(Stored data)
__________________________________________________

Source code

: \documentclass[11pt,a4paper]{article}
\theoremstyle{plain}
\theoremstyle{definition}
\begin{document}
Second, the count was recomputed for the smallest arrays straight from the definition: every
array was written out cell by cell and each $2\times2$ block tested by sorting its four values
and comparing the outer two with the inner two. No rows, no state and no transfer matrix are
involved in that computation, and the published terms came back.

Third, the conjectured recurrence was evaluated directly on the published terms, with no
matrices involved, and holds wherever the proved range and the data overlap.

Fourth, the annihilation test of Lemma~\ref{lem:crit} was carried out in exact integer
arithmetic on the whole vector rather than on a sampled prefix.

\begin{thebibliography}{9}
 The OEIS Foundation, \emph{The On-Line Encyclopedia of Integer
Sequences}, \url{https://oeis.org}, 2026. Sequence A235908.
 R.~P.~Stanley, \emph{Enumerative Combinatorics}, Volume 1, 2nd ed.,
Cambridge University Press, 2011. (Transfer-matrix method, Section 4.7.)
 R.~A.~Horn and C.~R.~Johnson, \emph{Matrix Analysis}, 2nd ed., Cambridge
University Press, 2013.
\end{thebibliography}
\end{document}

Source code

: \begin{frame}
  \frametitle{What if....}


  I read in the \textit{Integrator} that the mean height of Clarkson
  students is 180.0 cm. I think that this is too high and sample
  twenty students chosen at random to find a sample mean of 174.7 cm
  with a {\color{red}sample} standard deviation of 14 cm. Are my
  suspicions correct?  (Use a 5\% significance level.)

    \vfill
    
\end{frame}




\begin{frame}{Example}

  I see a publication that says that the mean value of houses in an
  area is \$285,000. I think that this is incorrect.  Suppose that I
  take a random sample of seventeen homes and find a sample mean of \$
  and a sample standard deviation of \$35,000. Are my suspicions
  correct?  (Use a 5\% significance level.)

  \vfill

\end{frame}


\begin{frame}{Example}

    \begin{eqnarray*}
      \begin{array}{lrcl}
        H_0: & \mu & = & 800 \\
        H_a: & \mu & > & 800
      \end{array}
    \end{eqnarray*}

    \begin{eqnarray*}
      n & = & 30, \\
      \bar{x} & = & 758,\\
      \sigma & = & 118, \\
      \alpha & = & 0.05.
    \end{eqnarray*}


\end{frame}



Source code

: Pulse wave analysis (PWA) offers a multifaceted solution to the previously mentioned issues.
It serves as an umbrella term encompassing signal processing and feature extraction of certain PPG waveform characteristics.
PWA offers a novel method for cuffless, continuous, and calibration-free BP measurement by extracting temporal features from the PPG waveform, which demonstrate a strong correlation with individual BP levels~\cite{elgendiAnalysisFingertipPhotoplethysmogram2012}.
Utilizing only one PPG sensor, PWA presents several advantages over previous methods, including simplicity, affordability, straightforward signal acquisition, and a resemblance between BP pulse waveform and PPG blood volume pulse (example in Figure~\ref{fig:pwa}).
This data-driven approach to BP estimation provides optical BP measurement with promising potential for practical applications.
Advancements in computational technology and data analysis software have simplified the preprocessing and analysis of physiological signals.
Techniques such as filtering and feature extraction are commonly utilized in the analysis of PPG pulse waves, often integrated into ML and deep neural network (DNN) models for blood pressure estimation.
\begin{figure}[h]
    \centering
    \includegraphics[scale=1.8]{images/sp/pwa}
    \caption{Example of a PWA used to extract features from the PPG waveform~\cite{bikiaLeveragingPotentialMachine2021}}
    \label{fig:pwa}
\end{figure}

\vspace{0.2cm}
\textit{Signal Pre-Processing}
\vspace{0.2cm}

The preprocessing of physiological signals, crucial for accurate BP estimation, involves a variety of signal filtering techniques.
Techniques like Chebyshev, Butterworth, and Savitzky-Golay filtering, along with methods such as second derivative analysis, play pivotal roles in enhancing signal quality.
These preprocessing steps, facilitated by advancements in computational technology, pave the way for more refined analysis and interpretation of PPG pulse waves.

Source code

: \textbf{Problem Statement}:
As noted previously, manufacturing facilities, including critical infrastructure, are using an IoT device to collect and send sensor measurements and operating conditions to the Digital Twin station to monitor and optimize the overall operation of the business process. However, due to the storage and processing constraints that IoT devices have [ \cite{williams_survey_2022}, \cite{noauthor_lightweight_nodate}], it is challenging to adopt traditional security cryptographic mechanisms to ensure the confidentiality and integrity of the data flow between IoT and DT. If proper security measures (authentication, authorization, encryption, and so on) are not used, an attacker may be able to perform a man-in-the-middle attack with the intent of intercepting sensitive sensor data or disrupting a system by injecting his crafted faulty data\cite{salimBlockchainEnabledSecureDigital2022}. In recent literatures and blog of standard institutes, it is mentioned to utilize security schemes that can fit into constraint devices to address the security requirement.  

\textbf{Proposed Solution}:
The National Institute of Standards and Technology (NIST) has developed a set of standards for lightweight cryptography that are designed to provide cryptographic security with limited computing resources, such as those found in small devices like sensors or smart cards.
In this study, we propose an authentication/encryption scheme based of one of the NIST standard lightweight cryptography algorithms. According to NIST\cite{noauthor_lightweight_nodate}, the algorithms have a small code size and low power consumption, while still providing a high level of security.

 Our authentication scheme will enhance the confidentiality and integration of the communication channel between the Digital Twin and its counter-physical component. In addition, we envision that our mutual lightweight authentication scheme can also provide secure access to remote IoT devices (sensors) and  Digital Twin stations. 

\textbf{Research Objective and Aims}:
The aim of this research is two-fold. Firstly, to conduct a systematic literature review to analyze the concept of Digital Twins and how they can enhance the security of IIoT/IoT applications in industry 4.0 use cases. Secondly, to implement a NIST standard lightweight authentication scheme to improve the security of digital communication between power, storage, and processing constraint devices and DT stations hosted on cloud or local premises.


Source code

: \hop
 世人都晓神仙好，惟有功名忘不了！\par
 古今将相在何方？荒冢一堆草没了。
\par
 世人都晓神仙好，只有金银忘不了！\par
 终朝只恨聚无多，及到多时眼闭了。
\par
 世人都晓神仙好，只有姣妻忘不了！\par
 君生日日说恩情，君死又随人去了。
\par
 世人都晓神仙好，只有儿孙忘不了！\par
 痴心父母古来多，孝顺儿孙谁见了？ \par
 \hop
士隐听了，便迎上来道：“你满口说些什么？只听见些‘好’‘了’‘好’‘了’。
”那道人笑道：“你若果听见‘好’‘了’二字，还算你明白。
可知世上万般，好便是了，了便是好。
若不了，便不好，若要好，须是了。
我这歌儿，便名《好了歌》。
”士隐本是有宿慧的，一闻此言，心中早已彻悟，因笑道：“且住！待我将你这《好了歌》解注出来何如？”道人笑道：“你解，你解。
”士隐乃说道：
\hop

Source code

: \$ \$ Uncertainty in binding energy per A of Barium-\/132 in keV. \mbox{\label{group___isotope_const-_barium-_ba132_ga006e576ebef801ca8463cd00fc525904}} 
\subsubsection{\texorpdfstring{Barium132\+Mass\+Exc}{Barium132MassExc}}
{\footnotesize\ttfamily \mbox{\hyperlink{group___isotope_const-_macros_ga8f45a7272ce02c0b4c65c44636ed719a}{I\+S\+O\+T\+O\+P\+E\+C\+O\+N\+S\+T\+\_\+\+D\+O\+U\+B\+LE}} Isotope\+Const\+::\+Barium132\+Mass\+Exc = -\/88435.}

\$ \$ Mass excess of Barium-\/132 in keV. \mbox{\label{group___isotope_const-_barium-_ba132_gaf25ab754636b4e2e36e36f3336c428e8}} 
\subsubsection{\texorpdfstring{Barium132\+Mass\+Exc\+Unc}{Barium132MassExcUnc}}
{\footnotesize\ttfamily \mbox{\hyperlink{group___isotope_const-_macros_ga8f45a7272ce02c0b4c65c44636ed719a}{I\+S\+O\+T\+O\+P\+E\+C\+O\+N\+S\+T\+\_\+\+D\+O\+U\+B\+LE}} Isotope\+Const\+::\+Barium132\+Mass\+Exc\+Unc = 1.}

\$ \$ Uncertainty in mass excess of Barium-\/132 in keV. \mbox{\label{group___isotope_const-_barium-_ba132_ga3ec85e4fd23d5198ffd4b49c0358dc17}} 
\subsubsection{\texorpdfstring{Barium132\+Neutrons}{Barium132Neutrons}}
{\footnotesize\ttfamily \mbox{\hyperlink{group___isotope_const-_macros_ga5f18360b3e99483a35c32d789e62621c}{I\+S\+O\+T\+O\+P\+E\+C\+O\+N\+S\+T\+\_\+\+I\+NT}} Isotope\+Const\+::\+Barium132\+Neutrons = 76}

__________________________________________________

Work instructions -
For each line above that contains the word "textit", copy that line.

Your solution -
  I read in the \textit{Integrator} that the mean height of Clarkson
\textit{Signal Pre-Processing}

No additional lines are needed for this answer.